→ Prompt:
Please tally the lines below that contain the string "make" and reply with that figure only.

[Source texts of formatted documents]
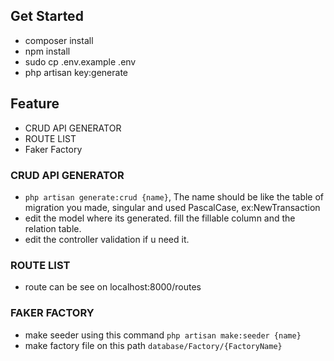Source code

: ## Get Started
- composer install
- npm install
- sudo cp .env.example .env
- php artisan key:generate

## Feature
- CRUD API GENERATOR
- ROUTE LIST
- Faker Factory

### CRUD API GENERATOR
- `php artisan generate:crud {name}`, The name should be like the table of migration you made, singular and used PascalCase, ex:NewTransaction
- edit the model where its generated. fill the fillable column and the relation table.
- edit the controller validation if u need it.

### ROUTE LIST
- route can be see on localhost:8000/routes

### FAKER FACTORY
- make seeder using this command `php artisan make:seeder {name}`
- make factory file on this path `database/Factory/{FactoryName}`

→ Exercise result:
2